Crown-Indigenous Affairs Minister Carolyn Bennett will announce an agreement in principle with survivors of the Sixties Scoop tomorrow, CBC News has confirmed.
Multiple sources, speaking on the condition of anonymity, said the agreement would include some $800 million in compensation, or between $25,000 and $50,000 for each claimant. Roughly $100 million will be dedicated to other reconciliation initiatives.
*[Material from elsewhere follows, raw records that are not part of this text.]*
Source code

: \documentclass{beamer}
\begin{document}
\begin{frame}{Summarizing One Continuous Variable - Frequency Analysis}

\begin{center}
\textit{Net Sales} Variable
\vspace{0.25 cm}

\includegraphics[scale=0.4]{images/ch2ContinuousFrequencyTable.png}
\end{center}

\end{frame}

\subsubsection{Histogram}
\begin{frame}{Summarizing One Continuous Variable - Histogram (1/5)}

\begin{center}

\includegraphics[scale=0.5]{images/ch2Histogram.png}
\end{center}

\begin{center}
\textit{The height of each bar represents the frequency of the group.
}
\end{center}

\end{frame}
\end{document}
Sources cautioned that not all of the details of the agreement have been finalized.
Bennett is expected to announce the deal Friday at 9:30 a.m. on Parliament Hill.
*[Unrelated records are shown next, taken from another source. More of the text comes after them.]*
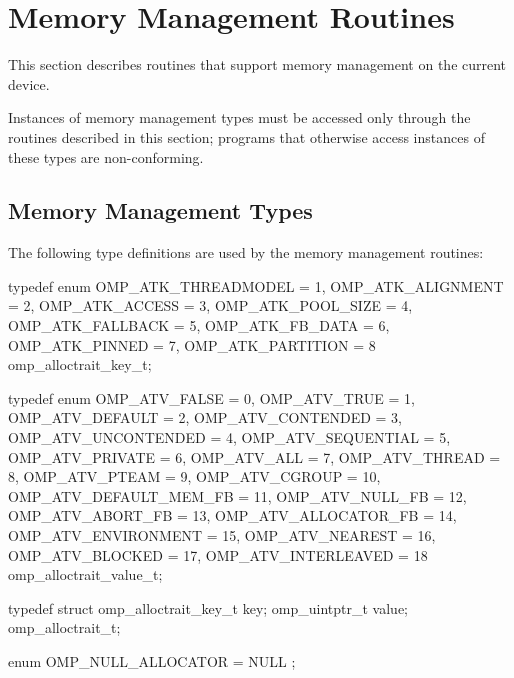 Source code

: 
\section{Memory Management Routines}
\label{sec:Memory Management Routines}
This section describes routines that support memory management on the current device.

Instances of memory management types must be accessed only through 
the routines described in this section; programs that otherwise 
access instances of these types are non-conforming.



\subsection{Memory Management Types}
\label{subsec:Memory Management Types}

The following type definitions are used by the memory management routines:

\begin{ccppspecific}
\begin{ompEnv}
typedef enum {
  OMP_ATK_THREADMODEL = 1,
  OMP_ATK_ALIGNMENT = 2,
  OMP_ATK_ACCESS = 3,
  OMP_ATK_POOL_SIZE = 4,
  OMP_ATK_FALLBACK = 5,
  OMP_ATK_FB_DATA = 6,
  OMP_ATK_PINNED = 7,
  OMP_ATK_PARTITION = 8
} omp_alloctrait_key_t;

typedef enum {
  OMP_ATV_FALSE = 0,   
  OMP_ATV_TRUE = 1,    
  OMP_ATV_DEFAULT = 2,
  OMP_ATV_CONTENDED = 3,
  OMP_ATV_UNCONTENDED = 4,
  OMP_ATV_SEQUENTIAL = 5,
  OMP_ATV_PRIVATE = 6,
  OMP_ATV_ALL = 7,
  OMP_ATV_THREAD = 8,
  OMP_ATV_PTEAM = 9,
  OMP_ATV_CGROUP = 10,
  OMP_ATV_DEFAULT_MEM_FB = 11,
  OMP_ATV_NULL_FB = 12,
  OMP_ATV_ABORT_FB = 13,
  OMP_ATV_ALLOCATOR_FB = 14,
  OMP_ATV_ENVIRONMENT = 15,
  OMP_ATV_NEAREST = 16,
  OMP_ATV_BLOCKED = 17,
  OMP_ATV_INTERLEAVED = 18
} omp_alloctrait_value_t;

typedef struct {
  omp_alloctrait_key_t key;
  omp_uintptr_t value;
} omp_alloctrait_t;

enum { OMP_NULL_ALLOCATOR = NULL };
\end{ompEnv}
\end{ccppspecific}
In February, after an eight-year court battle, an Ontario Superior Court judge found the federal government failed to prevent on-reserve children from losing their Indigenous identity after they were forcibly taken from their homes as part of what’s known as the Sixties Scoop.
Thousands of First Nations children were placed in non-Indigenous care between 1965 and 1984, which resulted in psychological harm that has dogged survivors into adulthood, Justice Edward Belobaba wrote in his ruling, siding with the plaintiffs.
Belobaba said Canada breached its “duty of care” to the children and ignored the damaging effects of the Ontario-led program.
Lead plaintiff to hold news conference
Marcia Brown Martel, 53, the lead plaintiff in the Ontario action, a member of the Temagami First Nation near Kirkland Lake, Ont., would not confirm settlement details when reached by CBC News Thursday.
She will hold a news conference of her own on Parliament Hill tomorrow morning.
Brown Martel has sought, in addition to compensation, a pot of money to encourage reconciliation efforts to chart a “path forward” after decades of pain.
The $100 million earmarked for other initiatives could be used to fund some of the projects she has called for, including the construction of a public memorial, the creation of a “healing foundation,” which would be a safe space for survivors where they could engage with Indigenous culture, and the creation of a scholarship fund for post-secondary studies on reconciliation.
Belobaba’s ruling in the class-action lawsuit paved the way for some sort of financial settlement, after Bennett said the federal government would not appeal the ruling.
There are lawsuits in other jurisdictions over similar programs that placed children in foster care or with adoptive parents.
The settlement to be announced Friday will be national in scope, and is expected to put an end to most of the 18 related lawsuits that are active throughout the country.
The settlement amount is less than the $1.3 billion the Ontario class-action lawsuit sought on behalf of about 16,000 Indigenous children in the province who claimed they were harmed by being placed in non-Indigenous homes under the terms of a federal-provincial child services agreement.
The plaintiffs argued — and Belobaba agreed — that Ottawa breached part of the agreement that required consultation with First Nations about the child welfare program.